Le 2 sept. 2026, la publication professionnelle spécialisée en orthopédie Becker's Spine Review a publié une analyse attirant l'attention sur une vulnérabilité clinique répandue dans l'arthroplastie totale de l'articulation : l'échec systématique à évaluer et à optimiser la qualité osseuse des patients avant l'intervention chirurgicale. Alors que les protocoles préopératoires imposent systématiquement le dépistage des maladies cardiovasculaires, des atteintes respiratoires, du contrôle du diabète et des infections actives, le rapport a souligné que la santé osseuse métabolique reste un point aveugle persistant dans la planification chirurgicale. Selon les informations rapportées par Becker's Spine Review, des experts cliniques ont averti que négliger la densité osseuse sous-jacente avant d'entreprendre des remplacements articulaires complexes s'apparente à un manquement aux normes de soins, notant que les spécialistes en orthopédie sont historiquement habitués aux interventions procédurales plutôt qu'à la prise en charge d'affections médicales à long terme au moyen de régimes pharmacologiques prolongés.
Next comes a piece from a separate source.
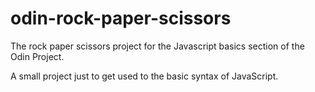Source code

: # odin-rock-paper-scissors
The rock paper scissors project for the Javascript basics section of the Odin Project.

A small project just to get used to the basic syntax of JavaScript.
## Faits marquants - Becker's Spine Review a publié une analyse du secteur le 2 sept. 2026, identifiant l'évaluation préopératoire de la santé osseuse comme un domaine critique non pris en compte dans les procédures de remplacement articulaire. - Des experts médicaux cités dans le rapport ont souligné que les spécialistes du remplacement articulaire sont traditionnellement formés à l'exécution chirurgicale aiguë plutôt qu'à la prise en charge à long terme des affections osseuses métaboliques chroniques à l'aide de médicaments. - Une densité minérale osseuse altérée avant une arthroplastie totale de l'articulation augmente considérablement les risques de desserrage précoce de l'implant, d'enfoncement structural et de fractures périprothétiques intra-opératoires ou postopératoires. - Dans le contexte de la pratique médicale standard, l'World Health Organization définit l'ostéoporose par un T-score de densité minérale osseuse égal ou inférieur à -2,5, mesuré par absorptiométrie biphotonique à rayons X. - L'optimisation thérapeutique d'une faible masse osseuse nécessite généralement des fenêtres d'intervention clinique allant de trois à douze mois en utilisant des agents pharmaceutiques anti-résorbants ou ostéo-anaboliques avant des interventions chirurgicales programmées.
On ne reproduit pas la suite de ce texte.